Work required — Your answer is the lines below, exactly, from the one that contains "be drawn from" through the one that contains "LZG_UD Uses LZG", both included.

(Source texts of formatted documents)
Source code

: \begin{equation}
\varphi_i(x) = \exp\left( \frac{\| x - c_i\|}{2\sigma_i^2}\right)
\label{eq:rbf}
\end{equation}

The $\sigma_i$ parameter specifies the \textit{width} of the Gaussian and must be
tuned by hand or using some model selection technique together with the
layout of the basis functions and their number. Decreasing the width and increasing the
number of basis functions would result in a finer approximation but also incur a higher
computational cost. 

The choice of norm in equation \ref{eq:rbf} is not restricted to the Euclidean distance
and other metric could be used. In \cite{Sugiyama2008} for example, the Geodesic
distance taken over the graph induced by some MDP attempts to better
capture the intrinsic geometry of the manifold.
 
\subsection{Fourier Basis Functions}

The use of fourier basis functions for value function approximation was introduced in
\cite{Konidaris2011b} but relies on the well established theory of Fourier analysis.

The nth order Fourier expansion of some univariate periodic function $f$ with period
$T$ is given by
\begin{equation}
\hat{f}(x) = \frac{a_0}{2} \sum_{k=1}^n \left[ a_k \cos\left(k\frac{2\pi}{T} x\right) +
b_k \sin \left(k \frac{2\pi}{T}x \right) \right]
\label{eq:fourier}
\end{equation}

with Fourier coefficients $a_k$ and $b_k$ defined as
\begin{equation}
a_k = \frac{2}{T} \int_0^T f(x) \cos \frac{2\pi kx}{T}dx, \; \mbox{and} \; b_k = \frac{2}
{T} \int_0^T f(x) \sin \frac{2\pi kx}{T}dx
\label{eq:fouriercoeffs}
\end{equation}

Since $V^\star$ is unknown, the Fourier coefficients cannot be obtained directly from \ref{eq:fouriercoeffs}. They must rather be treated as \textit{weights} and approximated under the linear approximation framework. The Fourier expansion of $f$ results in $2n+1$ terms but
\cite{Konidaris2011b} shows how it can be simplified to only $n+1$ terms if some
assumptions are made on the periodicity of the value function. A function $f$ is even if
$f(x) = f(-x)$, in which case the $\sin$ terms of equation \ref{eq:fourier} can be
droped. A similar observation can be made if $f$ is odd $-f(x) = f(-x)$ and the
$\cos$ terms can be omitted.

...

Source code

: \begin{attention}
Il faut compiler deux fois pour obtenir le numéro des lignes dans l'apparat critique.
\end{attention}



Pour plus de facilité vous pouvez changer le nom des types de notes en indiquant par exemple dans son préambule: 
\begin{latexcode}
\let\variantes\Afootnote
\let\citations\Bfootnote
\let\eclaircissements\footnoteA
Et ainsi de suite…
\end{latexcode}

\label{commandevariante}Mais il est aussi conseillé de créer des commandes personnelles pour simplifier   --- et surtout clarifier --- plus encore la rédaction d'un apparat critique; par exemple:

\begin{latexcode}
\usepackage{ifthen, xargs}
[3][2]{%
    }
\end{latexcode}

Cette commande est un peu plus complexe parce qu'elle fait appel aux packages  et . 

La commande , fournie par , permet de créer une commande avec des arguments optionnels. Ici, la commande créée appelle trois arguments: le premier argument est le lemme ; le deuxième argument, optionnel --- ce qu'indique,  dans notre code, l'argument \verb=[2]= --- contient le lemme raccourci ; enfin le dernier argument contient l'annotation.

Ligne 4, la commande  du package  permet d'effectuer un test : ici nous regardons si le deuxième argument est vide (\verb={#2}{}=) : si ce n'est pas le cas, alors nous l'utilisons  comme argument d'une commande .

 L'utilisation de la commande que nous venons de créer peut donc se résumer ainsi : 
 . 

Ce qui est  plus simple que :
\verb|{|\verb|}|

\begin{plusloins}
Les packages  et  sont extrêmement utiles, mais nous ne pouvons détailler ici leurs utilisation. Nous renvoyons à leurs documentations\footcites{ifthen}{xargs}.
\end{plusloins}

---

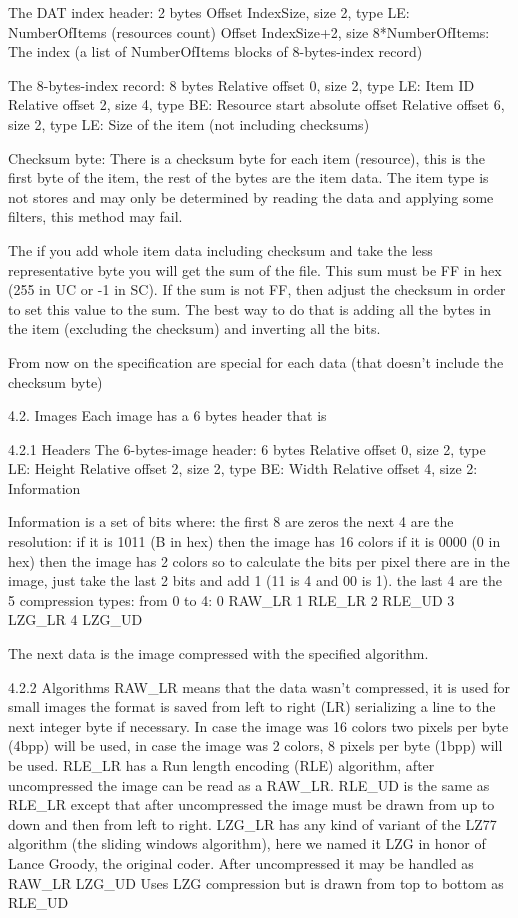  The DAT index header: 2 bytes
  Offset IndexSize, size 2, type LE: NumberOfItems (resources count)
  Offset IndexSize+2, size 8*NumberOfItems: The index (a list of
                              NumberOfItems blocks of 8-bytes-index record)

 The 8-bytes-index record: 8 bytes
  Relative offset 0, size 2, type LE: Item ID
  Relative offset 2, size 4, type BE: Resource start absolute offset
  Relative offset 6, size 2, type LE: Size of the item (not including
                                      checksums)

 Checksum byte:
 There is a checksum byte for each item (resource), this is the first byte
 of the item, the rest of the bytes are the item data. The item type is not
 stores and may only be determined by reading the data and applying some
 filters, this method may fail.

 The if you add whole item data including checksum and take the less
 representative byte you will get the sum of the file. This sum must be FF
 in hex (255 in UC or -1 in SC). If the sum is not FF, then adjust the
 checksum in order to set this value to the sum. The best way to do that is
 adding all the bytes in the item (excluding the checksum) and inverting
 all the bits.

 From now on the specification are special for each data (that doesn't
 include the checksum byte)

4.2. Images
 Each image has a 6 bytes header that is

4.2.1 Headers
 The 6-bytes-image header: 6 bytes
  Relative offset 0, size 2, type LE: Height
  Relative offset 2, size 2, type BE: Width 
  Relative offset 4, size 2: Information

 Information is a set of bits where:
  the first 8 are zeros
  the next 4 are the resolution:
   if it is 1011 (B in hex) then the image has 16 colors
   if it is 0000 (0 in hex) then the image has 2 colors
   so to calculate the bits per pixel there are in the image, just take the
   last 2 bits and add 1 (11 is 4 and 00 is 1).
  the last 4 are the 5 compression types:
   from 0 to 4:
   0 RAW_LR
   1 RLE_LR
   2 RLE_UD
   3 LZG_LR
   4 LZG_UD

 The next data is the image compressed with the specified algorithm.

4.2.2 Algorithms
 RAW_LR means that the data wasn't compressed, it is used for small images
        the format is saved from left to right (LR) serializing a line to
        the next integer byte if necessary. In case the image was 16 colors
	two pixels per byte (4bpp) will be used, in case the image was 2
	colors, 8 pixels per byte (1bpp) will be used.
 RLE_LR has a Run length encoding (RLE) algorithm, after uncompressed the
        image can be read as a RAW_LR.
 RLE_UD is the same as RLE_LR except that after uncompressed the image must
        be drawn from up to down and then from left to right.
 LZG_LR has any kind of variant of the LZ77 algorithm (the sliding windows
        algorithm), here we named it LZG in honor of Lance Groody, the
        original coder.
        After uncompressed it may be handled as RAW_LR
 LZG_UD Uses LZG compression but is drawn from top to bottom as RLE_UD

Answer space —
        be drawn from up to down and then from left to right.
 LZG_LR has any kind of variant of the LZ77 algorithm (the sliding windows
        algorithm), here we named it LZG in honor of Lance Groody, the
        original coder.
        After uncompressed it may be handled as RAW_LR
 LZG_UD Uses LZG compression but is drawn from top to bottom as RLE_UD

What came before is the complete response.